I was looking for Berna. My heart hungered for her; my eyes ached for her; my
mind was so full of her there seemed no room for another single thought. But it
was like looking for a needle in a strawstack to find her in that seething
multitude. I knew no one, and it seemed futile to inquire regarding her. These
keen-eyed men with eager talk of claims and pay-dirt could not help me. There
seemed to be nothing for it but to wait. So with spirits steadily sinking
zerowards I waited.

We found, indeed, that there was little ground left to stake. The mining laws
were in some confusion, and were often changing. Several creeks were closed to
location, but always new strikes were being made and stampedes started. So,
after a session of debate, we decided to reserve our rights to stake till a good
chance offered. It was a bitter awakening. Like all the rest we had expected to
get ground that was gold from the grass-roots down. But there was work to be
had, and we would not let ourselves be disheartened.

The Jam-wagon had already deserted us. He was
off up on Eldorado somewhere, shovelling dirt into a
sluice-box for ten dollars a day. I made up my mind I would follow him. Jim also
would get to work, while the Prodigal, we agreed, would look after all our
interests, and stake or buy a good claim.

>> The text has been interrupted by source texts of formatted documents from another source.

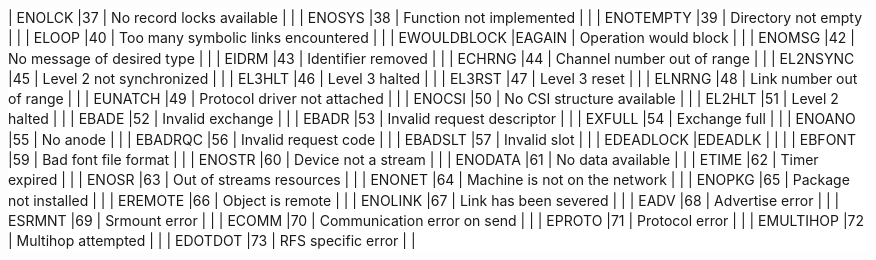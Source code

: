 | ENOLCK          |37         | No record locks available |                         |
| ENOSYS          |38         | Function not implemented |                          |
| ENOTEMPTY       |39         | Directory not empty |                               |
| ELOOP           |40         | Too many symbolic links encountered |               |
| EWOULDBLOCK     |EAGAIN     | Operation would block |                             |
| ENOMSG          |42         | No message of desired type |                        |
| EIDRM           |43         | Identifier removed |                                |
| ECHRNG          |44         | Channel number out of range |                       |
| EL2NSYNC        |45         | Level 2 not synchronized |                          |
| EL3HLT          |46         | Level 3 halted |                                    |
| EL3RST          |47         | Level 3 reset |                                     |
| ELNRNG          |48         | Link number out of range |                          |
| EUNATCH         |49         | Protocol driver not attached |                      |
| ENOCSI          |50         | No CSI structure available |                        |
| EL2HLT          |51         | Level 2 halted |                                    |
| EBADE           |52         | Invalid exchange |                                  |
| EBADR           |53         | Invalid request descriptor |                        |
| EXFULL          |54         | Exchange full |                                     |
| ENOANO          |55         | No anode |                                          |
| EBADRQC         |56         | Invalid request code |                              |
| EBADSLT         |57         | Invalid slot |                                      |
| EDEADLOCK       |EDEADLK    | |                                                   |
| EBFONT          |59         | Bad font file format |                              |
| ENOSTR          |60         | Device not a stream |                               |
| ENODATA         |61         | No data available |                                 |
| ETIME           |62         | Timer expired |                                     |
| ENOSR           |63         | Out of streams resources |                          |
| ENONET          |64         | Machine is not on the network |                     |
| ENOPKG          |65         | Package not installed |                             |
| EREMOTE         |66         | Object is remote |                                  |
| ENOLINK         |67         | Link has been severed |                             |
| EADV            |68         | Advertise error |                                   |
| ESRMNT          |69         | Srmount error |                                     |
| ECOMM           |70         | Communication error on send |                       |
| EPROTO          |71         | Protocol error |                                    |
| EMULTIHOP       |72         | Multihop attempted |                                |
| EDOTDOT         |73         | RFS specific error |                                |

Thus we planned, sitting in our little tent near the beach. We were in a
congeries of tents. The beach was fast whitening with them. If one was in a
hurry it was hard to avoid tripping over ropes and pegs. As each succeeding
party arrived they had to go further afield to find camping-ground. And they
were arriving in thousands daily. The shore for a mile was lined five deep with
boats. Scows had been hauled high and dry on the gravel, and there the owners
were living. A thousand stoves were eloquent of beans and bacon. I met a man
taking home a prize, a porterhouse steak. He was carrying it over his arm like a
towel, paper was so scarce. The camp was a hive of energy, a hum of
occupation.

But how many, after they had paraded that mile-long street with its mud, its
seething foam of life, its blare of gramophones and its blaze of dance-halls,
ached for their southland homes again! You could read the disappointment in
their sun-tanned faces. Yet they were the eager navigators of the lakes, the
reckless amateurs of the rivers. This was a something different from the trail.
It was as if, after all their efforts, they had butted up against a stone wall.
There was "nothing doing," no ground left, and only hard work, the hardest on
earth.

Moreover, the
country was at the mercy of a gang of corrupt officials who were using the
public offices for their own enrichment. Franchises were being given to the
favourites of those in power, concessions sold, liquor permits granted, and
abuses of every kind practised on the free miner. All was venality, injustice
and exaction.

"Go home," said the Man in the Street; "the mining laws are rotten. All kinds
of ground is tied up. Even if you get hold of something good, them dam-robber
government sharks will flim-flam you out of it. There's no square deal here.
They tax you to mine; they tax you to cut a tree; they tax you to sell a fish;
pretty soon they'll be taxing you to breathe. Go home!"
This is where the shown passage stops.